As an example, assume a company’s share price is $10 at the time of its convertible issuance. A hedge fund purchases a portion of the convertible, which gives the right to convert into 100 common shares of the issuer. If the hedge ratio is 65%, the hedge fund may sell short 65 shares of the issuer’s stock on the same date as the convertible purchase. During the life span of the convertible, the hedge fund investor may sell more shares short or buy shares, based on the changing hedge ratio. To illustrate, if one month after purchasing the convertible (and establishing a 65-share short position) the issuer’s share price decreases to $9, the hedge ratio may drop from 65 to 60%. To align the hedge ratio with the shares sold short as a percent of shares the investor has the right to convert the security into, the hedge fund investor will need to buy five shares in the open market from other shareholders and deliver those shares to the parties who had lent the shares originally. “Covering” five shares of their short position leaves the hedge fund with a new short position of 60 shares. If the issuer’s share price two months after issuance increases to $11, the hedge ratio may increase to 70%. In this case, the hedge fund investor may want to be short 70 shares. The investor achieves this position by borrowing 10 more shares and selling them short, which increases the short position from 60 to 70 shares. This process of buying low and selling high continues until the convertible either converts or matures.

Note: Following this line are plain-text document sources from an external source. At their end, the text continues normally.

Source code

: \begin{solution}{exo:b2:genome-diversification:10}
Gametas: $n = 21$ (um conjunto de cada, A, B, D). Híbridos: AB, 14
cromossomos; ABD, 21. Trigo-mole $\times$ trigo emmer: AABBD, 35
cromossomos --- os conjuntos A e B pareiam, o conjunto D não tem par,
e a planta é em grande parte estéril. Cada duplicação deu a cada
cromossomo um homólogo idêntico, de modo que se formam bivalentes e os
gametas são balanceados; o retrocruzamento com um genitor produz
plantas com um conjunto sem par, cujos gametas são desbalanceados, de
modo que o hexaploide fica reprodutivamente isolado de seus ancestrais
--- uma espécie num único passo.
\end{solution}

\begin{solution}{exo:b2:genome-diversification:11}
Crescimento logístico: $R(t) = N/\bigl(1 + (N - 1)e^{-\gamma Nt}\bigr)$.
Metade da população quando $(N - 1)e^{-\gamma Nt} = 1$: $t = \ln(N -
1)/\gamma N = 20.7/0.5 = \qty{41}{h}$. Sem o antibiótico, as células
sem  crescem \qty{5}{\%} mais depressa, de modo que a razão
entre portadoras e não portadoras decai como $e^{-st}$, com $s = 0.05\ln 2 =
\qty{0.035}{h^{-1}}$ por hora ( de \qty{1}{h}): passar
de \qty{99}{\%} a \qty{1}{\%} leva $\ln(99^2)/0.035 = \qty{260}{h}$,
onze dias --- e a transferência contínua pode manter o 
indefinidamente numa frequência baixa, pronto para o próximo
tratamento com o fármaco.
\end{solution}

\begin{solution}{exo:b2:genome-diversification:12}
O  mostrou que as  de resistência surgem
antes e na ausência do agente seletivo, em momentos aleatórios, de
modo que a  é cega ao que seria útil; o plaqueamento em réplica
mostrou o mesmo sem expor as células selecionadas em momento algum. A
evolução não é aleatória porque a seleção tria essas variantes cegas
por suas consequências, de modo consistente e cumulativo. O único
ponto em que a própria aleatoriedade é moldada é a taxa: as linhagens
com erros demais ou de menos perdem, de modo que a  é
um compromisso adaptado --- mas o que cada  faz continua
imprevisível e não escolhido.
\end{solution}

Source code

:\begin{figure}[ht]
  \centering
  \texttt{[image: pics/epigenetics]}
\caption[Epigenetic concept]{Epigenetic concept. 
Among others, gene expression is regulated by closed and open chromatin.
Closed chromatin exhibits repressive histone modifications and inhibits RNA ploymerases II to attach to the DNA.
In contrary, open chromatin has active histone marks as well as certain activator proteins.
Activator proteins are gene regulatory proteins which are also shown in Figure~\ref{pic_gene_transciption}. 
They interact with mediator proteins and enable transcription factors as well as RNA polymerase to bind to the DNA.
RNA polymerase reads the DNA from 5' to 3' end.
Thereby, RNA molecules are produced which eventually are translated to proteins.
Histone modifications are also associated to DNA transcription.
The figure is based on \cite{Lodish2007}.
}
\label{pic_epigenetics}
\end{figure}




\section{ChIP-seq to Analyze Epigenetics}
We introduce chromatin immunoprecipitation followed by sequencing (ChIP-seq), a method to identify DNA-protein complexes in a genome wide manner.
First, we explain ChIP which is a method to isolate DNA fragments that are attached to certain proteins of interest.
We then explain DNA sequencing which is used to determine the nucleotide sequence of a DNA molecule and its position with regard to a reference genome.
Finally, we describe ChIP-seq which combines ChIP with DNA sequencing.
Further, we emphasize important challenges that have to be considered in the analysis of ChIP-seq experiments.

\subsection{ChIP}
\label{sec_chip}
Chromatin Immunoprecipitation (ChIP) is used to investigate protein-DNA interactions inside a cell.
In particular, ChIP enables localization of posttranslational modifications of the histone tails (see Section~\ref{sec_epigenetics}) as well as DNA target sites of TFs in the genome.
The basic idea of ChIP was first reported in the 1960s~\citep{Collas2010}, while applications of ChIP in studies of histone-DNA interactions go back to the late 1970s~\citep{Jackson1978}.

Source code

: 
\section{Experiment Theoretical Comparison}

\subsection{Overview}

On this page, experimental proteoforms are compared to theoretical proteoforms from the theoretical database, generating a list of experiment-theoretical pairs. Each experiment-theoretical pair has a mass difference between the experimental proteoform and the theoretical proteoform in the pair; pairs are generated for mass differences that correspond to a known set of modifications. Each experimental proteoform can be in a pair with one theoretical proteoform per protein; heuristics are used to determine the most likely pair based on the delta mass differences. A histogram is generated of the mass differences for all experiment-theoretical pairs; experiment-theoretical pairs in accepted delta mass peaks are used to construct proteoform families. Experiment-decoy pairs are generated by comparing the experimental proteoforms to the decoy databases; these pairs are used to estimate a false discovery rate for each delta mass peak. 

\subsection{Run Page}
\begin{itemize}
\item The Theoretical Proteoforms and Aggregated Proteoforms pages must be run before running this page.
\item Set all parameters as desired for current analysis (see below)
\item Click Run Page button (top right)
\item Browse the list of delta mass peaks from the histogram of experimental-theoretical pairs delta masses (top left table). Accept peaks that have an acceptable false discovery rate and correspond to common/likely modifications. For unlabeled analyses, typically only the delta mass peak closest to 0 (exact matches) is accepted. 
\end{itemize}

The end result is that the hedge fund investor is generating trading profits throughout the life of the convertible by buying stock to reduce the short position when the issuer’s share price drops, and borrowing and selling shares short when the issuer’s share price increases. This dynamic trading process is called “delta hedging,” which is a well-known and consistently practiced strategy by hedge funds. Since hedge funds typically purchase between 60% and 80% of most convertible securities in the public markets, a significant amount of trading in the issuer’s stock takes place throughout the life of a convertible security. The purpose of all this trading in the convertible issuer’s common stock is to hedge share price risk embedded in the convertible and create trading profits that offset the opportunity cost of purchasing a convertible that has a coupon that is substantially lower than a straight bond from the same issuer with the same maturity.
In order for hedge funds to invest in convertible securities, there needs to be a substantial amount of the issuer’s common shares available for hedge funds to borrow, and adequate liquidity in the issuer’s stock for hedge funds to buy and sell shares in relation to their delta hedging activity. If there are insufficient shares available to be borrowed or inadequate trading volume in the issuer’s stock, a prospective issuer is generally discouraged from issuing a convertible security in the public markets, or is required to issue a smaller convertible, because hedge funds may not be able to participate. Alternatively, an issuer could attempt to privately place a convertible with a single non-hedge fund investor. However, it may be impossible to find such an investor, and even if found, the required pricing for the convertible is likely to be disadvantageous for the issuer.
When a new convertible security is priced in the public capital markets, it is generally the case that the terms of the security imply a theoretical value of between 102% and 105% of face value, based on a convertible pricing model. The convertible is usually sold at a price of 100% to investors, and is therefore underpriced compared to its theoretical value. This practice provides an incentive for hedge funds to purchase the security, knowing that, by delta hedging their investment, they should be able to extract trading profits at least equal to the difference between the theoretical value and “par” (100%). For a public market convertible with atypical characteristics (e.g., an oversized issuance relative to market capitalization, an issuer with limited stock trading volume, or an issuer with limited stock borrow availability), hedge fund investors normally require an even higher theoretical value (relative to par) as an inducement to invest.
Convertible pricing models incorporate binomial trees to determine the theoretical value of convertible securities. These models consider the following factors that influence the theoretical value: current common stock price; anticipated volatility of the common stock return during the life of the convertible security; risk-free interest rate; the company’s stock borrow cost and common stock dividend yield; the company’s credit risk; maturity of the convertible security; and the convertible security’s coupon or dividend rate and payment frequency, conversion premium, and length of call protection.